Machine Learning for Inverse Graphics – Scene Representation Group

Details
Syllabus
Related Courses
Piazza
Canvas

Course Contents

From a single picture, humans reconstruct a mental representation of the underlying 3D scene that is incredibly rich in information such as shape, appearance, physical properties, purpose, how things would feel, smell, sound, etc. These mental representations allow us to understand, navigate, and interact with our environment in our everyday lives. We learn this from little supervision, mainly by interacting with our world and observing the world around us.

Emerging neural scene representations aim to build models that replicate this behavior: Trained in a self-supervised manner, the goal is to reconstruct rich representations of 3D scenes that can then be used in downstream tasks such as computer vision, robotics, and graphics.

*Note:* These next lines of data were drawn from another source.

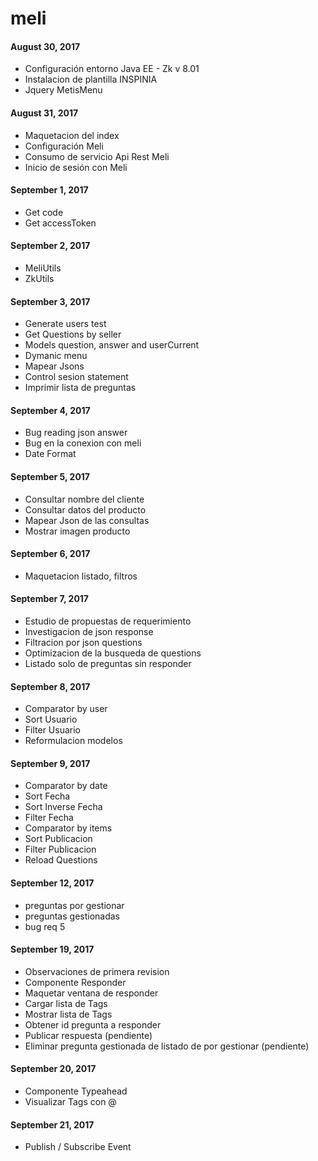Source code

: # meli
#### August 30, 2017
  - Configuración entorno Java EE - Zk v 8.01
  - Instalacion de plantilla INSPINIA
  - Jquery MetisMenu
#### August 31, 2017
  - Maquetacion del index
  - Configuración Meli
  - Consumo de servicio Api Rest Meli
  - Inicio de sesión con Meli
#### September 1, 2017
  - Get code
  - Get accessToken
#### September 2, 2017
  - MeliUtils
  - ZkUtils
#### September 3, 2017
  - Generate users test
  - Get Questions by seller
  - Models question, answer and userCurrent
  - Dymanic menu
  - Mapear Jsons
  - Control sesion statement
  - Imprimir lista de preguntas
#### September 4, 2017
  - Bug reading json answer
  - Bug en la conexion con meli
  - Date Format
#### September 5, 2017 
  - Consultar nombre del cliente
  - Consultar datos del producto
  - Mapear Json de las consultas
  - Mostrar imagen producto 
#### September 6, 2017
  - Maquetacion listado, filtros
#### September 7, 2017
  - Estudio de propuestas de requerimiento
  - Investigacion de json response
  - Filtracion por json questions
  - Optimizacion de la busqueda de questions
  - Listado solo de preguntas sin responder
#### September 8, 2017
  - Comparator by user
  - Sort Usuario
  - Filter Usuario
  - Reformulacion modelos
#### September 9, 2017
  - Comparator by date
  - Sort Fecha
  - Sort Inverse Fecha
  - Filter Fecha
  - Comparator by items
  - Sort Publicacion
  - Filter Publicacion
  - Reload Questions 
#### September 12, 2017
  - preguntas por gestionar
  - preguntas gestionadas
  - bug req 5
#### September 19, 2017
  - Observaciones de primera revision
  - Componente Responder
  - Maquetar ventana de responder
  - Cargar lista de Tags
  - Mostrar lista de Tags
  - Obtener id pregunta a responder
  - Publicar respuesta (pendiente)
  - Eliminar pregunta gestionada de listado de por gestionar (pendiente)
#### September 20, 2017
  - Componente Typeahead
  - Visualizar Tags con @
#### September 21, 2017
  - Publish / Subscribe Event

This course covers fundamental and advanced techniques in this field at the intersection of computer vision, computer graphics, and geometric deep learning. It will lay the foundations of how cameras see the world, how we can represent 3D scenes for artificial intelligence, how we can learn to reconstruct these representations from only a single image, how we can guarantee certain kinds of generalization, and how we can train these models in a self-supervised way.

What you will learn

Computer vision & computer graphics fundamentals (pinhole camera model, camera pose, projective geometry, light fields, multi-view geometry).
Volumetric scene representations for deep learning: Neural fields & voxel grids.
Differentiable rendering in 3D representations and light fields.
Inference algorithms for deep-learning based 3D reconstruction: convolutional neural networks, auto-decoding.
Basics of geometric deep learning: Representation theory, groups, group actions, equivariance, equivariant neural network architectures.
Self-supervised learning of scene representations via 3D-aware auto-encoding.
Applications of neural scene representations in graphics, robotics, vision, and scientific discovery.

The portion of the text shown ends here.